We are born unable to speak.   We learn to speak by experimenting with our sound-making capacity and by copying overheard speech sounds.   The copying process is demonstrably imperfect.  It is a common experience, easily demonstrated by experiment, that no two people can pronounce any phoneme in exactly the same way.  Across a language community there is a wide tolerance or variability in the sounds that we recognise as belonging to that language.  In the absence of some counteracting mechanism it would seem that the tolerance range should expand over generations until there would ultimately be no possibility of communication.

Fortunately there is a regulatory mechanism, I suggest, which ensures that each language user's variant of pronunciation tends to drift towards a communal average.  The suggested mechanism functions by retaining the infant brain plasticity in the areas which exercise micro-control over speech.  Even if the 'templates' for phonemes become fixed, micro-control allows for a constant adjustment towards whatever the brain perceives to be the current environmental norm.  This would account for a traveller unconsciously acquiring an accent: the brain is simply seeking conformity with a perceived norm.


General Conformity

This idea of conformity can be extended across all of the components of language, both spoken and written.  Primarily, the brain seeks to comply with the perceived norms of language as pronunciation of words, meanings of words and sequences of words.  Secondarily, the brain's higher - supervisory - functions can be brought to bear to excite or inhibit the primary compliance.
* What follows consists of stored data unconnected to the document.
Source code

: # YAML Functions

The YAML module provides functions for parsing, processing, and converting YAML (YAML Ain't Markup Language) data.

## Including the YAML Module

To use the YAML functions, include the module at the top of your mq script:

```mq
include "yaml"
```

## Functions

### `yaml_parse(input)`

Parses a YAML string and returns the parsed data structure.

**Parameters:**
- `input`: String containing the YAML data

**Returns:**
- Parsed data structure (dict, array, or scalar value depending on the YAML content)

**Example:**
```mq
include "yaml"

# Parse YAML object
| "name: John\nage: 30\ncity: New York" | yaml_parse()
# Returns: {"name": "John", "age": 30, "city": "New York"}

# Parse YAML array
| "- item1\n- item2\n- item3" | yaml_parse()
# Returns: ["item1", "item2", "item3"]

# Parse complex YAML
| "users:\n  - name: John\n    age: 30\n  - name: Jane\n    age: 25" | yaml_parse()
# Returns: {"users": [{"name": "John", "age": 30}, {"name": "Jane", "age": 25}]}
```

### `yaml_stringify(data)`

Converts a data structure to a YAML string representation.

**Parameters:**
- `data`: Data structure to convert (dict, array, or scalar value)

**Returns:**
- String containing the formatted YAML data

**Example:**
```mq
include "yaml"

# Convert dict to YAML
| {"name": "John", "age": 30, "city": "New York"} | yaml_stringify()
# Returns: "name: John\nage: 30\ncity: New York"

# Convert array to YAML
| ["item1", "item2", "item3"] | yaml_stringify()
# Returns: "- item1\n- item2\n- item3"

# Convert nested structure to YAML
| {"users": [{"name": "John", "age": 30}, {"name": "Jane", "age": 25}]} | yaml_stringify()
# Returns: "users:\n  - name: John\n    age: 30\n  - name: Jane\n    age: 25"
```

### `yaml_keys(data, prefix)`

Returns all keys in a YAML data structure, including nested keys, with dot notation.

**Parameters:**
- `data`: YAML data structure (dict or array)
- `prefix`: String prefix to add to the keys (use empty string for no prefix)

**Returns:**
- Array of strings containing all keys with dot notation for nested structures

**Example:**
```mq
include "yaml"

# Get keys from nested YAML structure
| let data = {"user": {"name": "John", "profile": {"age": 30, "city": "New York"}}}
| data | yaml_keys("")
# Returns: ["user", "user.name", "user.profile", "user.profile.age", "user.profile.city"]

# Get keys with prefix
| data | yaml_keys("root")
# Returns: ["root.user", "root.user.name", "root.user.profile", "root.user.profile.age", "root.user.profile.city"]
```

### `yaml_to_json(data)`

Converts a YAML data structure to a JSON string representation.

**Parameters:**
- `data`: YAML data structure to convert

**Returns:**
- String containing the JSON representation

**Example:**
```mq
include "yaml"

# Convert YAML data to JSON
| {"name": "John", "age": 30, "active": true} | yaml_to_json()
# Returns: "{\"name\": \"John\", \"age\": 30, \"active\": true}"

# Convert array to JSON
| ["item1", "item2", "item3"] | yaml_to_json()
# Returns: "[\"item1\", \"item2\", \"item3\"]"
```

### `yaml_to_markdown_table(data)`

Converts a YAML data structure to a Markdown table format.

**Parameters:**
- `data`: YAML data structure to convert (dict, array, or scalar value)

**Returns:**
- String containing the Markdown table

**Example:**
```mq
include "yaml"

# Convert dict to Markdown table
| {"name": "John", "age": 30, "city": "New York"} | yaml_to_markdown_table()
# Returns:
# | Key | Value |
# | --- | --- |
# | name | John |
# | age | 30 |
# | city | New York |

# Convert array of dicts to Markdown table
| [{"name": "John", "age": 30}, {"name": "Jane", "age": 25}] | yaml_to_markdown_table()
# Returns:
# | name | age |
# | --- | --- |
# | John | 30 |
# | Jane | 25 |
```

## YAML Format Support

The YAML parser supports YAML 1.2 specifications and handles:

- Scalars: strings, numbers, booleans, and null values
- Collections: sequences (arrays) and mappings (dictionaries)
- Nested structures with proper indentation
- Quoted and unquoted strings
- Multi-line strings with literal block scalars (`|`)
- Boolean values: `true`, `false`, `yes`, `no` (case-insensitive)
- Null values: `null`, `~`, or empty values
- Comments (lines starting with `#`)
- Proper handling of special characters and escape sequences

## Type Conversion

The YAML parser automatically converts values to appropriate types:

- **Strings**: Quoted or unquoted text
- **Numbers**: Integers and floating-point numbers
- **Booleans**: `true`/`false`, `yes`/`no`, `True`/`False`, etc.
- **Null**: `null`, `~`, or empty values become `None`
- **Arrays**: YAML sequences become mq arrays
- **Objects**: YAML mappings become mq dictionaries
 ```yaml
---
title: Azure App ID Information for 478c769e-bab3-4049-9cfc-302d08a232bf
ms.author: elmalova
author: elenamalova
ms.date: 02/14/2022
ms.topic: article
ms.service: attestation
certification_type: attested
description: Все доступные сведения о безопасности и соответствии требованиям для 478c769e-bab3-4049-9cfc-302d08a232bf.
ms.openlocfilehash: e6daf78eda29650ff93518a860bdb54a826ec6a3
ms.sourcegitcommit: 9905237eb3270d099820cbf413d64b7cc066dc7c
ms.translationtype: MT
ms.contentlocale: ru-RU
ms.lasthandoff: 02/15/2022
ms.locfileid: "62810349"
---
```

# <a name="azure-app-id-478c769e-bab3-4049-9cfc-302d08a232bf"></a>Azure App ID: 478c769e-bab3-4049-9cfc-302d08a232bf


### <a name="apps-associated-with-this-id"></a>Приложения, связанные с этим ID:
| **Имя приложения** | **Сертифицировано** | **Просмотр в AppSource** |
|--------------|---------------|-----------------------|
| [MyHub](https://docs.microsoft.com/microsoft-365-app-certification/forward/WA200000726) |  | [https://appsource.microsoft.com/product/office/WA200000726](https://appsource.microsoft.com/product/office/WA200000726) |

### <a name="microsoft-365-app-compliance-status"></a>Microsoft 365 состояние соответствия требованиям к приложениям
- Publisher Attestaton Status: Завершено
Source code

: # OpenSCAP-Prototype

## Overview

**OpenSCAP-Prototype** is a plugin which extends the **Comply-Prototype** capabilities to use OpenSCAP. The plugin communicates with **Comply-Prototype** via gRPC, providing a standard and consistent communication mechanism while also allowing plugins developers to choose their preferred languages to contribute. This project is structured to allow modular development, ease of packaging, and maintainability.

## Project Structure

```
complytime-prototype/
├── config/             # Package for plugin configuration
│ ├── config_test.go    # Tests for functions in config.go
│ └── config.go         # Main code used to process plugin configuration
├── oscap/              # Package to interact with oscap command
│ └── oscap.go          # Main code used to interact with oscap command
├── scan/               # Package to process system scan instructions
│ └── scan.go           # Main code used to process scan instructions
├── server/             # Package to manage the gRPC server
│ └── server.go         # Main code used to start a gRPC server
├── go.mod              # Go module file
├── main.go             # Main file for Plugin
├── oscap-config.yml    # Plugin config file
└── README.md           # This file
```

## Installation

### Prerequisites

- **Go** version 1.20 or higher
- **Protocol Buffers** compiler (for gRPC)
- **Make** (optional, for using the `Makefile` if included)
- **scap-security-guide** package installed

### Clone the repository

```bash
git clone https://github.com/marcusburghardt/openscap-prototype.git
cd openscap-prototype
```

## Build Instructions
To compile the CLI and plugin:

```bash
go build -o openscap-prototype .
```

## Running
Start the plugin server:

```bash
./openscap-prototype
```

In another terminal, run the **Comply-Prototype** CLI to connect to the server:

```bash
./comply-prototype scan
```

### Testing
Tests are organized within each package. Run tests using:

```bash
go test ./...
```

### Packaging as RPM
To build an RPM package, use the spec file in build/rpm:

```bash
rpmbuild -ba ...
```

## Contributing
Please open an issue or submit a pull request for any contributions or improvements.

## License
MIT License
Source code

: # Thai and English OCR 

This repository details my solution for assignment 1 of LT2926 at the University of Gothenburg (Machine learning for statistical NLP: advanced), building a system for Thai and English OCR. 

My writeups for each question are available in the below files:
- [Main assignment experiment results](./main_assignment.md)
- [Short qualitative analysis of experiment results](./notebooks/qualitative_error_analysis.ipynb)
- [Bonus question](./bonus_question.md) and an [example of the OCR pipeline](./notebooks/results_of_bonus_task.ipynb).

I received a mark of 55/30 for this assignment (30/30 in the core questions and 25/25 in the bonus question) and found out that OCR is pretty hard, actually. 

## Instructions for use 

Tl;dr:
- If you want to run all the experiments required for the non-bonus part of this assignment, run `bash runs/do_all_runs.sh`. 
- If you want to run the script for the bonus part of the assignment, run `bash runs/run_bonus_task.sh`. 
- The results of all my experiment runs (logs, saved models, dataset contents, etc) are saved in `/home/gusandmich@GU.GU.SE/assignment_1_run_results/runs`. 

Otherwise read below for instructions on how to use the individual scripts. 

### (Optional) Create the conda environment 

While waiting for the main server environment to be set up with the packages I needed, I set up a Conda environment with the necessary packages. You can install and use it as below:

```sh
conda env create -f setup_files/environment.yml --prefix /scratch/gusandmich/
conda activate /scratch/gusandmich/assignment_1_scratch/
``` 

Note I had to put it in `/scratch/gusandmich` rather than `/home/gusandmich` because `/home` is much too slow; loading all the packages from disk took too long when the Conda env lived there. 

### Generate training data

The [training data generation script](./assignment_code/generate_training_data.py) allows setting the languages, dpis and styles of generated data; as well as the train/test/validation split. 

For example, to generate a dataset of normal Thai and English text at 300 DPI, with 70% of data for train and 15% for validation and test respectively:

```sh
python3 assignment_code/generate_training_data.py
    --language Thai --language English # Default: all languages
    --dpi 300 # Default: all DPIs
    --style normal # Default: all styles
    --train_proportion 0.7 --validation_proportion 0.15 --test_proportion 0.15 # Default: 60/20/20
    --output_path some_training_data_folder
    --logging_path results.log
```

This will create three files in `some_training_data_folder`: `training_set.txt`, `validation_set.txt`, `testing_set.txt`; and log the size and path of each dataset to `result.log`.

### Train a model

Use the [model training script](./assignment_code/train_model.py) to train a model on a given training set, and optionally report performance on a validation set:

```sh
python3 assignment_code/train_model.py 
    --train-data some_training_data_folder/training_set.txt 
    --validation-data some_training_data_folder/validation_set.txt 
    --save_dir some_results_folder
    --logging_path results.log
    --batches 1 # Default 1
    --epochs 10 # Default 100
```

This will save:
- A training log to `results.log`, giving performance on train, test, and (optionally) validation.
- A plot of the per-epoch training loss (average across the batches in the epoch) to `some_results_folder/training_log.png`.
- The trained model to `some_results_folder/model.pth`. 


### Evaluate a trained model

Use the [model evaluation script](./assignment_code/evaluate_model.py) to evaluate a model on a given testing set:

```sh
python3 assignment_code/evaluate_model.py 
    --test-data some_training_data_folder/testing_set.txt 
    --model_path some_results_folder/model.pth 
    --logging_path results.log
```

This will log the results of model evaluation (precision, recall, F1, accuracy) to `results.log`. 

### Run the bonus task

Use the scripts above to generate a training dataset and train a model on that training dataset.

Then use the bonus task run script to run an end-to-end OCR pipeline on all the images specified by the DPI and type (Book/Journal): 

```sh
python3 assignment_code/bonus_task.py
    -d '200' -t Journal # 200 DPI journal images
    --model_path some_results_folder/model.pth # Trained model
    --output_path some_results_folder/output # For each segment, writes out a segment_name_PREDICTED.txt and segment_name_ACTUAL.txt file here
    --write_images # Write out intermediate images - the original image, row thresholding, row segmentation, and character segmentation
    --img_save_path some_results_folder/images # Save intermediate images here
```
In the early stages of language evolution, long before writing was invented, perhaps even before our current level of self-awareness evolved, our ancestors cooperated on an entirely unconscious level in their use of language.  The rules of language, never voiced or discussed, and never 'hard-wired' by evolution were developed and refined into a tool which would both serve human society and bind that society.

It is difficult to envision a large human group cooperating between families for the benefit of all without the tool of language.  Language is a tool for social cohesion and progress.  The rules of conformity serve to bind a community through the use of a common language.   The language itself then becomes a symbol of community membership.   It is then a unifying symbol representative of the entire social group.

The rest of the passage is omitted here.